Le projet a combiné conservation in situ et écotourisme communautaire, avec plusieurs résultats notables :

 

• 10 km de berges ont été balisés et protégés, et 78 hectares de zones humides identifiées comme sensibles à préserver.

• 8 écogardes ont été formés à la conduite de visites écotouristiques et au suivi des crocodiles, avec des outils de sensibilisation produits et diffusés dans la région.

• 5 partenariats touristiques ont été établis avec des complexes hôteliers locaux pour promouvoir les visites du circuit “crocodile”.

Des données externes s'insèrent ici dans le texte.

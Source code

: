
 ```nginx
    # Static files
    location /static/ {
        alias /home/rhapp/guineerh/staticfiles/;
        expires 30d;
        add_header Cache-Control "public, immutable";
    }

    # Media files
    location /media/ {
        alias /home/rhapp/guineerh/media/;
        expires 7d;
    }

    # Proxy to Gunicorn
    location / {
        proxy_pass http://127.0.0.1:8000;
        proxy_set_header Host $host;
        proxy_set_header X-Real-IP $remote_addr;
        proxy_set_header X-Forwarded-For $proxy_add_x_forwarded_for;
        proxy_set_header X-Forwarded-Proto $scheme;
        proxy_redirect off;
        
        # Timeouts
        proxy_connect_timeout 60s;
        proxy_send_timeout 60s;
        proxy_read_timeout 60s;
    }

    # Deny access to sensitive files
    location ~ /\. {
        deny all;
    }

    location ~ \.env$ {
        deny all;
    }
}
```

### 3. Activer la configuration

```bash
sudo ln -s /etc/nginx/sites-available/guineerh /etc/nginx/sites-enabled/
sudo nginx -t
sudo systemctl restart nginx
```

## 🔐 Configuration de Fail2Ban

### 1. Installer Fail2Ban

• 514 personnes ont été sensibilisées aux enjeux de conservation dans les villages et les écoles alentour.

 

À la recherche du faux gavial d’Afrique de l’Ouest avec CEM. Côte D'Ivoire, 2024. Crédit : Marie Furtado.

 

La fréquentation touristique, en revanche, est restée bien en dessous des attentes (17 touristes accueillis contre 100 prévus), freinée par l’éloignement du site (2,5 km de marche), la réticence à faire des sorties de nuit et des conditions saisonnières rendant les crocodiles moins visibles. En réponse, l’équipe a su adapter son offre en créant des balades de jour, une randonnée en forêt et des propositions de pêche sportive, afin de valoriser autrement la biodiversité de la zone.

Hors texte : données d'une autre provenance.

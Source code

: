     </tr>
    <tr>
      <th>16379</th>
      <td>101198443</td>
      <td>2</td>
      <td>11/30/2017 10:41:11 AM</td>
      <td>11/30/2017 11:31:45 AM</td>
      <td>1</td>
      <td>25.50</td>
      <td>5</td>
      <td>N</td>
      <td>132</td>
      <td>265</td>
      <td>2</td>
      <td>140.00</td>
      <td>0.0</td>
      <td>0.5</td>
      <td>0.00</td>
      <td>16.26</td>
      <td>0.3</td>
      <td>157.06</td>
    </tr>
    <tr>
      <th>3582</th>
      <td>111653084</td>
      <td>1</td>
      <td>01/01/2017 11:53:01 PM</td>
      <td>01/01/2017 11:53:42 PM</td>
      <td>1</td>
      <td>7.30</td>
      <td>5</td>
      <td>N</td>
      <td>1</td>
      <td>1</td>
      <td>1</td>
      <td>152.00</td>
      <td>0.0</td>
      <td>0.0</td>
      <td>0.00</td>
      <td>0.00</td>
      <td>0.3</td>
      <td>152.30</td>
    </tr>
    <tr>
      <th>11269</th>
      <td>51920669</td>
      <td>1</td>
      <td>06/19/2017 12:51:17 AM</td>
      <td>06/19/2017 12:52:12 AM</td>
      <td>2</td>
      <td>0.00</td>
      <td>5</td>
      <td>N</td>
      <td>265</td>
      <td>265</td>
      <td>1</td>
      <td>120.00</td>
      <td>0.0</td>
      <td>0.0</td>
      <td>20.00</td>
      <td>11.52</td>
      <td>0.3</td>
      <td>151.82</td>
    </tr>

Et c’est là toute la singularité de ce projet : proposer une offre d’écotourisme autour du crocodile, espèce souvent perçue comme peu attirante, relève d’un véritable pari — bien plus difficile à “vendre” que l’observation des tortues ou des dauphins. Pourtant, les premiers jalons posés prouvent que ce type de valorisation est possible, surtout lorsqu’elle s’appuie sur une forte implication locale.

La translocation d’un faux gavial, pourtant validée en théorie, n’a pas pu être réalisée à cause de lenteurs administratives. Néanmoins, la réserve est désormais identifiée comme le premier site prioritaire en Côte d’Ivoire pour une future réintroduction, reconnue par les autorités comme un modèle à suivre.

 

Ce tour d’horizon des initiatives côtières et marines offre un aperçu concret de ce que le Programme de Petites Initiatives (PPI) a permis d’accomplir au cours des quatre dernières années dans le cadre de sa sixième phase. Grâce à son appui financier, mais aussi à son soutien en renforcement des capacités, le PPI a permis à des dizaines d’organisations de la société civile (OSC) africaines de renforcer leur ancrage local, de structurer leurs actions et de contribuer à des avancées tangibles pour la préservation de la biodiversité marine, tout en impliquant durablement les communautés. Ces résultats rappellent que la conservation ne se décrète pas depuis les bureaux, mais se construit au plus près du terrain, avec celles et ceux qui connaissent, protègent et vivent des écosystèmes marins.